If possible I’d like to not rely on AC power so a magnetic system that requires constant AC power to keep the door locked isn’t my ideal route to take.

Is there another zwave option besides having a zwave switch set to turn on or off a magnet at the top of the door? Any battery operated options like the Yale real living locks?

There is no all in one option for this sort of thing that I am aware of, unfortunately, at least not one I would recommend for a glass front door. That’s not to say you couldn’t put something together, but you would have to weigh the cost/benefits.

You could deliver 12VDC power to a Maglock, the hot wire through the NC (normally closed) and common terminals of a Mimolite relay and a simple relay keypad.

You would need a 12VDC power source, with a 12VDC back-up battery and charging circuit (can be put together for $30-40) This way you have backup during outages.

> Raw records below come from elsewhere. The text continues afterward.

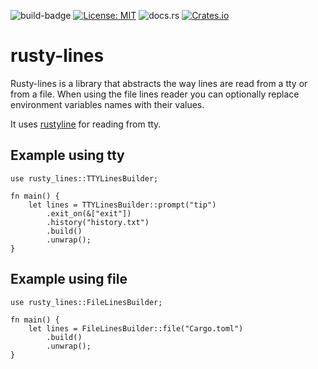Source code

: ![build-badge](https://github.com/paulusminus/transipctl/actions/workflows/rust.yml/badge.svg)
[![License: MIT](https://img.shields.io/badge/License-MIT-yellow.svg)](https://opensource.org/licenses/MIT)
![docs.rs](https://img.shields.io/docsrs/rusty-lines)
[![Crates.io](https://img.shields.io/crates/v/rusty-lines)](https://crates.io/crates/rusty-lines)

# rusty-lines

Rusty-lines is a library that abstracts the way lines are read from a tty or from a file.
When using the file lines reader you can optionally replace environment variables names with their values.

It uses [rustyline](https://crates.io/crates/rustyline) for reading from tty.

## Example using tty

```no_run
use rusty_lines::TTYLinesBuilder;

fn main() {
    let lines = TTYLinesBuilder::prompt("tip")
        .exit_on(&["exit"])
        .history("history.txt")
        .build()
        .unwrap();
}
```

## Example using file

```
use rusty_lines::FileLinesBuilder;

fn main() {
    let lines = FileLinesBuilder::file("Cargo.toml")
        .build()
        .unwrap();
}
```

You would have a keypad electronic lock that you could also disengage with your ADC app (though it would just show up as a switch).

This limits functionality through ADC since it would not show up as a lock. Keypad usage would also not be registered.

Is the OP looking for a battery operated zwave lock with a mortise cylinder?

As for ADC lock compatibility/support…no clue.

You may be able to find it locally Locstar LS8015 Z-WAVE

LS8015 Z-WAVE Lock Feature:

1.Z-WAVE lock, intergrate into home automation, suitable for residential and light commercial environments;

2.Unlock way:

  1. Phone/PC unlock via Z-WAVE;

  2. Pin code: pin code, #;

  3. Mechanical key in emergency.

3.Z-WAVE frequency: 906.42MHz (US) / 868.42MHz(EU) / 921.42MHz(AU)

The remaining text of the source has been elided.